By David Jolley
It was my favourite story as a small boy and I remain glad of it. The two tricksters persuaded the vain king (or Emperor) that they could provide him with the very finest suit of clothes – for a price. The suit is so fine that it can be seen only by the wisest people – to fools it is invisible. They laboured away to sew this invisible garment and a parade was organised so that the king could show it off. Everyone said how fine the king looked and what a magical suit of clothes he was wearing. They could not own up to being fools. But one small boy, not knowing the rules, but peeping through the legs of his elders, looked and saw and said: ’The king is in his all-together! The king is in his all-together – he is as naked as the day that he was born’.
I am faced daily with a wish to find a cure or way of living with the weakness and pain, which is my right knee. There is limited help from the advice of doctors and physiotherapists, but we read and hear adverts for therapies of collagen, ginger, snail extracts and more – all supported by stories from people who believe they are being helped.
Just now we await the ruling of the FDA on the proposal that Aducanumab, a substance manufactured by Biogen and Eisai and which acts as an antibody to amyloid, be given a licence to treat people in the earliest stages of Alzheimer’s disease. As I understand it, this treatment has been shown to reduce accumulation of amyloid but has no clinical effect on symptoms of Alzheimer’s. It has previously been considered by the FDA and rejected – to the dismay of the researchers and companies involved. The share prices of the companies fell.
Yet here we are again, a resubmission and a hope that this substance can be of help to millions of people and make the companies millions of pounds. If it were to be introduced it would be a complicated and expensive business: very detailed investigation is required to confirm that a patient has early onset Alzheimer’s – minimal symptoms so little certainty as to how matter might progress, or not. This would need to be backed by a test to find high levels of amyloid. If all is positive, the therapy involves monthly intravenous infusions ongoing.
If the therapy is effective, the evidence seems to be that the benefits will not be spectacular and will only become evident over a period of years. A perfect model for a con.
The main arguments for accepting this new therapy seem to be that many people are desperate for a new treatment for Alzheimer’s disease – this would be the first since 2003. But if it is of doubtful efficacy and very costly, these arguments seem to me to be of no consequence.
The biggest hazard is that people continue to believe in the magic bullet. Money and effort are poured into a fantasy based on a model of medicine, which has delivered well in many other conditions, but frankly has not done so in dementia.

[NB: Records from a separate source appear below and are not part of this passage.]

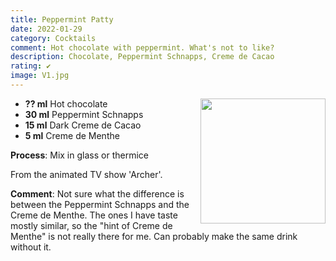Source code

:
 ```yaml
---
title: Peppermint Patty
date: 2022-01-29
category: Cocktails
comment: Hot chocolate with peppermint. What's not to like?
description: Chocolate, Peppermint Schnapps, Creme de Cacao
rating: ✔
image: V1.jpg
---
```


<img src="V1.jpg" width="200px" height="200px" style="float: right;">

 - **?? ml** Hot chocolate
 - **30 ml** Peppermint Schnapps
 - **15 ml** Dark Creme de Cacao
 - **5 ml** Creme de Menthe

**Process**: Mix in glass or thermice

From the animated TV show 'Archer'.

**Comment**: Not sure what the difference is between the Peppermint Schnapps and the Creme de Menthe. The ones I have taste mostly similar, so the "hint of Creme de Menthe" is not really there for me. Can probably make the same drink without it.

Much, much more can be achieved by the application of knowledge, which we have of the benefits of non-pharmacological approaches: prevention, which leads to a healthier body and brain, avoidance of toxins and reduction of pollution, equal and generous opportunities for work and income, regular sleep, and a balanced social and intellectual round. All these we know and they deliver results. For therapy once dementia is established and progressing, we know the principles of good care and the benefits of art-based activities and social integration.
Looking back, I am not convinced that the introduction of cholinesterase inhibitors and memantine have provide a net advantage to the world of people with dementia and their families. Have we been diverted to routines that worship the pill and lose sight of the flesh and blood of caring?
I fear the FDA may let loose more demons.